Because 27OHChol induced upregulation of TLR6, we attempted to determine whether the TLR6-mediated pathway could be activated in the presence of this cholesterol oxide. THP-1 cells were treated with cholesterol or 27OHChol, followed by addition of FSL-1, a synthetic TLR6 agonist, and transcription of IL-1α and secretion of its corresponding gene product were then analyzed by realtime-PCR and ELISA, respectively. THP-1 cells secreted a low amount of IL-1α, which was not influenced by cholesterol, 27OHChol, or FSL-1 alone. Exposure of 27OHChol-treated THP-1 cells to FSL-1 resulted in significantly increased secretion of IL-1α. However, such enhanced secretion of IL-1α did not occur in cholesterol-treated THP-1 cells (Fig. 2A). Regarding transcription of IL-1α, the pattern of effects observed for treatment with 27OHChol and FSL-1 was similar to that observed with its secretion (Fig. 2B). Compared with control, the level of IL-1α transcripts was elevated by 6.8-fold in the presence of 27OHChol plus FSL-1. However, treatment with FSL-1, cholesterol, or 27OHChol alone or cholesterol plus FSL-1 did not influence the gene transcription of IL-1α.
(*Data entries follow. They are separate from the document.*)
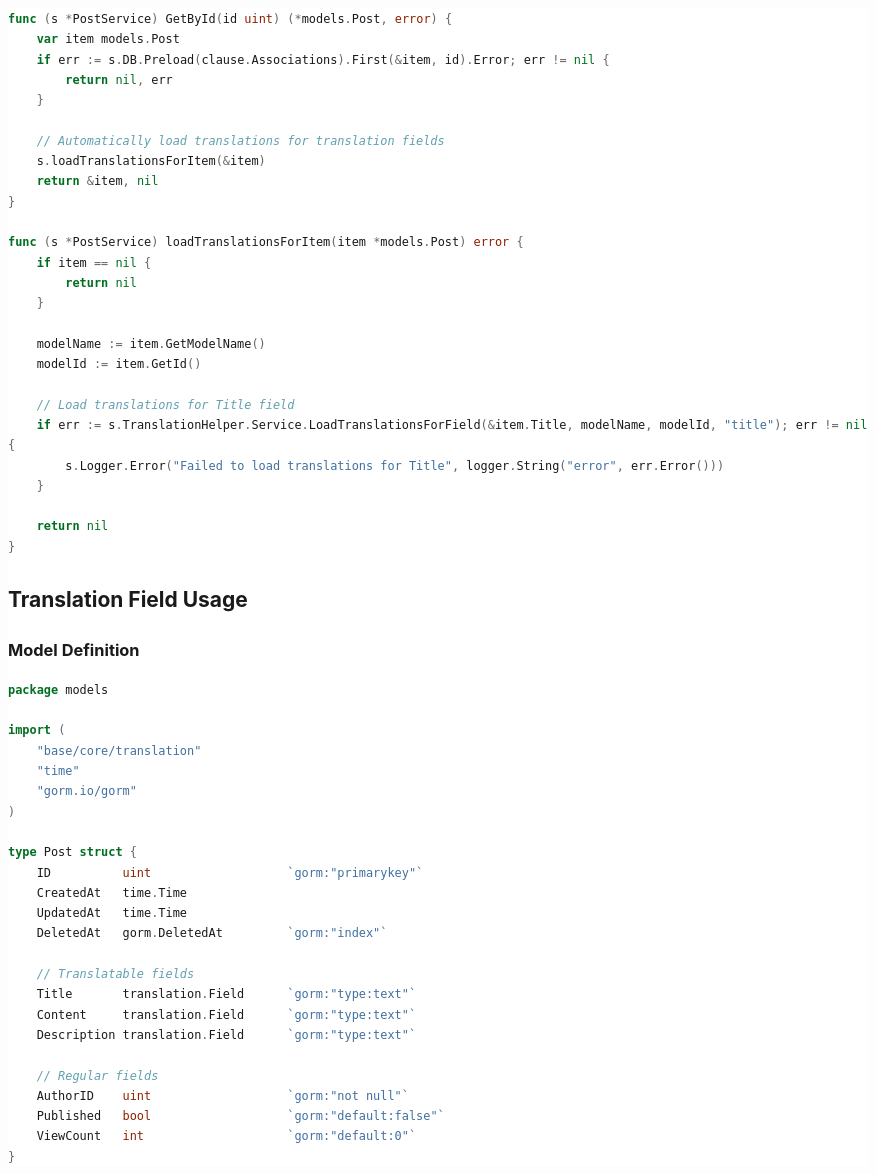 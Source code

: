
```go
func (s *PostService) GetById(id uint) (*models.Post, error) {
    var item models.Post
    if err := s.DB.Preload(clause.Associations).First(&item, id).Error; err != nil {
        return nil, err
    }
    
    // Automatically load translations for translation fields
    s.loadTranslationsForItem(&item)
    return &item, nil
}

func (s *PostService) loadTranslationsForItem(item *models.Post) error {
    if item == nil {
        return nil
    }
    
    modelName := item.GetModelName()
    modelId := item.GetId()
    
    // Load translations for Title field
    if err := s.TranslationHelper.Service.LoadTranslationsForField(&item.Title, modelName, modelId, "title"); err != nil {
        s.Logger.Error("Failed to load translations for Title", logger.String("error", err.Error()))
    }
    
    return nil
}
```

## Translation Field Usage

### Model Definition

```go
package models

import (
    "base/core/translation"
    "time"
    "gorm.io/gorm"
)

type Post struct {
    ID          uint                   `gorm:"primarykey"`
    CreatedAt   time.Time
    UpdatedAt   time.Time
    DeletedAt   gorm.DeletedAt         `gorm:"index"`
    
    // Translatable fields
    Title       translation.Field      `gorm:"type:text"`
    Content     translation.Field      `gorm:"type:text"`
    Description translation.Field      `gorm:"type:text"`
    
    // Regular fields
    AuthorID    uint                   `gorm:"not null"`
    Published   bool                   `gorm:"default:false"`
    ViewCount   int                    `gorm:"default:0"`
}
```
Stimulation of monocytic cells with 27OHChol or FSL-1 leads to activation of Akt [14,17]. Therefore, the question of whether the PI3K/Akt pathway played roles in IL-1α expression was investigated using inhibitors of LY294002 and Akti IV. First, we examined effects of inhibition of PI3K/Akt on expression of TLR6. Transcription of TLR6 increased by treatment with 27OHChol was significantly reduced in the presence of Akti IV (Fig. 3A). As described above, the amount of IL-1α released from THP-1 was markedly increased after stimulation with 27OHChol and FSL. However, the increase was significantly attenuated and almost completely inhibited in the presence of LY294002 and Akti IV, respectively (Fig. 3B). Two inhibitors, however, exhibited differences in their effects on transcription. The level of IL-1α transcripts increased after stimulation with 27OHChol plus FSL-1 in comparison with control, which was significantly reduced in the presence of Akti IV. In contrast, LY294002 had a marginal effect on transcription of IL-1α (Fig. 3C). The inhibited production of IL-1α was not due to cytotoxicity as AktiV did not influence viability of THP-1 cells, as determined by trypan blue dye exclusion (data not shown).
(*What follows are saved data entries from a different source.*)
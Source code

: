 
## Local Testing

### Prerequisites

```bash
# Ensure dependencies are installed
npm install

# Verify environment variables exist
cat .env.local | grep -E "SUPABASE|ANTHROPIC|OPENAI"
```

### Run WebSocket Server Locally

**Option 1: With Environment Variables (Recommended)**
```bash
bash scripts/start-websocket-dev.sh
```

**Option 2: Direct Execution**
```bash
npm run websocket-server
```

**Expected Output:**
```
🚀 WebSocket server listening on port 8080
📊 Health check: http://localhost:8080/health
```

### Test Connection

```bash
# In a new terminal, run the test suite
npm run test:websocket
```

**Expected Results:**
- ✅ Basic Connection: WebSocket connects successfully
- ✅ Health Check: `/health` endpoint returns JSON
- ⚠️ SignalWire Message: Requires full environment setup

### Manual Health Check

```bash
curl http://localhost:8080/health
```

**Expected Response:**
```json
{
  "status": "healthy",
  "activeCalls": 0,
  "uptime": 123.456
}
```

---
MAPKs play critical roles in secretion of multiple cytokines [18]. In addition, activation of MAPKs including extracellular signal-regulated kinase (ERK), p38 MAPK, and c-jun N-terminal kinase (JNK) by FSL-1 has been reported [17]. Therefore, using inhibitors of SB202190 (a p38 MAPK inhibitor), SP600125 (a JNK inhibitor), and U0126 (an MAPK kinase inhibitor), we investigated the question of whether the kinases played roles in expression of TLR6 and IL-1α. Addition of the inhibitors did not affect cell viability (data not shown). Transcription of TLR6 increased by treatment with 27OHChol was significantly reduced in the presence of U0126 (Fig. 4A). Significantly attenuated secretion of IL-1α induced by 27OHChol plus FSL-1 was observed in the presence of U0126, SB202190, or SP600125. Of the three inhibitors, U0126 showed the most efficient inhibition. The three inhibitors exhibited differential effects on transcription of IL-1α (Fig. 4B). Treatment with U0126 resulted in significantly reduced transcription of IL-1α induced by 27OHCHol plus FSL-1, whereas SB202190 and SP600125 did not affect its transcription (Fig. 4C). Collectively, these results indicated that ERK activity is required for TLR6-mediated expression of IL-1α.